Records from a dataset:
____

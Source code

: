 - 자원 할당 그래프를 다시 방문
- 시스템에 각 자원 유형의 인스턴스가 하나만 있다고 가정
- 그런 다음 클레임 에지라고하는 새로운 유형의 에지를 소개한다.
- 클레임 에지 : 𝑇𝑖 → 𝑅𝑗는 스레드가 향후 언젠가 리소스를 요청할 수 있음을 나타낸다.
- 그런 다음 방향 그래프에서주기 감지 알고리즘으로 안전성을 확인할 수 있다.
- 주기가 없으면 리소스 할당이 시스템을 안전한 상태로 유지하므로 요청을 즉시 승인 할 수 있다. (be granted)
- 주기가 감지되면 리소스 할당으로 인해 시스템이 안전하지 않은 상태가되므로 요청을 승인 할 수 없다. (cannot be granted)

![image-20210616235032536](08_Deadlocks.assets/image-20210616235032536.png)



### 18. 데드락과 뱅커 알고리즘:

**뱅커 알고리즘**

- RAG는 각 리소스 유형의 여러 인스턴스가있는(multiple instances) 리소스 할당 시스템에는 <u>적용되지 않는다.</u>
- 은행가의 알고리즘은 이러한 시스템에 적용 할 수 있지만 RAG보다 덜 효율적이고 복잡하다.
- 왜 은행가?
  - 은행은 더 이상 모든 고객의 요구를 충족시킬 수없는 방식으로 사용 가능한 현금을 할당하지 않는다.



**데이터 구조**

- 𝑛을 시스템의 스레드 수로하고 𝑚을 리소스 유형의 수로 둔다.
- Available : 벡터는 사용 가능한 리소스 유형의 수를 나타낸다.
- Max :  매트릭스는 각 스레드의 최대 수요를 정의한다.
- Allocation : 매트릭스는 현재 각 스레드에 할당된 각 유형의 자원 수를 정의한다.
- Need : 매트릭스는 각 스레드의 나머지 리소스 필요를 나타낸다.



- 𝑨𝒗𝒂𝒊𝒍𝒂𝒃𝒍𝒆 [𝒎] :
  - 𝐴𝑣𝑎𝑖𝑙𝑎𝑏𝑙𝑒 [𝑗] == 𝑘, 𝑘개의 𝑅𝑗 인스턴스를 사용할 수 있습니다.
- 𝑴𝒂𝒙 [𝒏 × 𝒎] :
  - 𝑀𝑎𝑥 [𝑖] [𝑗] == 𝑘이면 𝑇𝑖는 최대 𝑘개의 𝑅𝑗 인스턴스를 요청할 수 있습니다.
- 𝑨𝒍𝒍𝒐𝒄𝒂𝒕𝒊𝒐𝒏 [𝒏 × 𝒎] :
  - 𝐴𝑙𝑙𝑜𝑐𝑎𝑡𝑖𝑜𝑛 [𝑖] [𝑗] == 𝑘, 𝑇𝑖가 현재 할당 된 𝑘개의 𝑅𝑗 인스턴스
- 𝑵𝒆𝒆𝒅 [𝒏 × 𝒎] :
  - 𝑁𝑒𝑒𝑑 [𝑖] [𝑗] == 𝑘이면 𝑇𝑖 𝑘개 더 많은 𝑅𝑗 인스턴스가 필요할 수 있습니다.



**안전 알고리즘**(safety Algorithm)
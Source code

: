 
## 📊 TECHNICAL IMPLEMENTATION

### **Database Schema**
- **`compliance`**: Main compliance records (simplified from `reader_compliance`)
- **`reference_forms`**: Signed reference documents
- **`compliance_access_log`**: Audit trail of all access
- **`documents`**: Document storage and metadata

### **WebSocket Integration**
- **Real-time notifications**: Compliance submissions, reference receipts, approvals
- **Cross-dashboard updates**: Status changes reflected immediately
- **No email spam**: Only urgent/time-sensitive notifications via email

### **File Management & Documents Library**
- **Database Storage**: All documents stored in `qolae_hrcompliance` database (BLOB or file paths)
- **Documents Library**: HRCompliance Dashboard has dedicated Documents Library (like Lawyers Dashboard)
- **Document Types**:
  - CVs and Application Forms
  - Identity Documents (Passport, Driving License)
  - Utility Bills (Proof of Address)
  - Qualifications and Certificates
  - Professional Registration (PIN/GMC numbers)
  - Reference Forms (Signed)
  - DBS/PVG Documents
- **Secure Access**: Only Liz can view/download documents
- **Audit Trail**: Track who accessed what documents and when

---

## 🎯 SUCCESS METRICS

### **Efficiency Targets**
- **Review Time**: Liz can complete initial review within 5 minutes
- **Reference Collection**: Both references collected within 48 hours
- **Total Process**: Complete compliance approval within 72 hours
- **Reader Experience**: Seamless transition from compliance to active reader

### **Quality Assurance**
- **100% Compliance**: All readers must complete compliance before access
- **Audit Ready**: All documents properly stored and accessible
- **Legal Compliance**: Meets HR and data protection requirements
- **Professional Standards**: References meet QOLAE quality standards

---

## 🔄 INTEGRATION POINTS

____

**Task directions:**
Verbatim reproduction of the entries is required.

**Finished task:**
Source code

: - 자원 할당 그래프를 다시 방문
- 시스템에 각 자원 유형의 인스턴스가 하나만 있다고 가정
- 그런 다음 클레임 에지라고하는 새로운 유형의 에지를 소개한다.
- 클레임 에지 : 𝑇𝑖 → 𝑅𝑗는 스레드가 향후 언젠가 리소스를 요청할 수 있음을 나타낸다.
- 그런 다음 방향 그래프에서주기 감지 알고리즘으로 안전성을 확인할 수 있다.
- 주기가 없으면 리소스 할당이 시스템을 안전한 상태로 유지하므로 요청을 즉시 승인 할 수 있다. (be granted)
- 주기가 감지되면 리소스 할당으로 인해 시스템이 안전하지 않은 상태가되므로 요청을 승인 할 수 없다. (cannot be granted)

![image-20210616235032536](08_Deadlocks.assets/image-20210616235032536.png)



### 18. 데드락과 뱅커 알고리즘:

**뱅커 알고리즘**

- RAG는 각 리소스 유형의 여러 인스턴스가있는(multiple instances) 리소스 할당 시스템에는 <u>적용되지 않는다.</u>
- 은행가의 알고리즘은 이러한 시스템에 적용 할 수 있지만 RAG보다 덜 효율적이고 복잡하다.
- 왜 은행가?
  - 은행은 더 이상 모든 고객의 요구를 충족시킬 수없는 방식으로 사용 가능한 현금을 할당하지 않는다.



**데이터 구조**

- 𝑛을 시스템의 스레드 수로하고 𝑚을 리소스 유형의 수로 둔다.
- Available : 벡터는 사용 가능한 리소스 유형의 수를 나타낸다.
- Max :  매트릭스는 각 스레드의 최대 수요를 정의한다.
- Allocation : 매트릭스는 현재 각 스레드에 할당된 각 유형의 자원 수를 정의한다.
- Need : 매트릭스는 각 스레드의 나머지 리소스 필요를 나타낸다.



- 𝑨𝒗𝒂𝒊𝒍𝒂𝒃𝒍𝒆 [𝒎] :
  - 𝐴𝑣𝑎𝑖𝑙𝑎𝑏𝑙𝑒 [𝑗] == 𝑘, 𝑘개의 𝑅𝑗 인스턴스를 사용할 수 있습니다.
- 𝑴𝒂𝒙 [𝒏 × 𝒎] :
  - 𝑀𝑎𝑥 [𝑖] [𝑗] == 𝑘이면 𝑇𝑖는 최대 𝑘개의 𝑅𝑗 인스턴스를 요청할 수 있습니다.
- 𝑨𝒍𝒍𝒐𝒄𝒂𝒕𝒊𝒐𝒏 [𝒏 × 𝒎] :
  - 𝐴𝑙𝑙𝑜𝑐𝑎𝑡𝑖𝑜𝑛 [𝑖] [𝑗] == 𝑘, 𝑇𝑖가 현재 할당 된 𝑘개의 𝑅𝑗 인스턴스
- 𝑵𝒆𝒆𝒅 [𝒏 × 𝒎] :
  - 𝑁𝑒𝑒𝑑 [𝑖] [𝑗] == 𝑘이면 𝑇𝑖 𝑘개 더 많은 𝑅𝑗 인스턴스가 필요할 수 있습니다.



**안전 알고리즘**(safety Algorithm)
Source code

: 
## 📊 TECHNICAL IMPLEMENTATION

### **Database Schema**
- **`compliance`**: Main compliance records (simplified from `reader_compliance`)
- **`reference_forms`**: Signed reference documents
- **`compliance_access_log`**: Audit trail of all access
- **`documents`**: Document storage and metadata

### **WebSocket Integration**
- **Real-time notifications**: Compliance submissions, reference receipts, approvals
- **Cross-dashboard updates**: Status changes reflected immediately
- **No email spam**: Only urgent/time-sensitive notifications via email

### **File Management & Documents Library**
- **Database Storage**: All documents stored in `qolae_hrcompliance` database (BLOB or file paths)
- **Documents Library**: HRCompliance Dashboard has dedicated Documents Library (like Lawyers Dashboard)
- **Document Types**:
  - CVs and Application Forms
  - Identity Documents (Passport, Driving License)
  - Utility Bills (Proof of Address)
  - Qualifications and Certificates
  - Professional Registration (PIN/GMC numbers)
  - Reference Forms (Signed)
  - DBS/PVG Documents
- **Secure Access**: Only Liz can view/download documents
- **Audit Trail**: Track who accessed what documents and when

---

## 🎯 SUCCESS METRICS

### **Efficiency Targets**
- **Review Time**: Liz can complete initial review within 5 minutes
- **Reference Collection**: Both references collected within 48 hours
- **Total Process**: Complete compliance approval within 72 hours
- **Reader Experience**: Seamless transition from compliance to active reader

### **Quality Assurance**
- **100% Compliance**: All readers must complete compliance before access
- **Audit Ready**: All documents properly stored and accessible
- **Legal Compliance**: Meets HR and data protection requirements
- **Professional Standards**: References meet QOLAE quality standards

---

## 🔄 INTEGRATION POINTS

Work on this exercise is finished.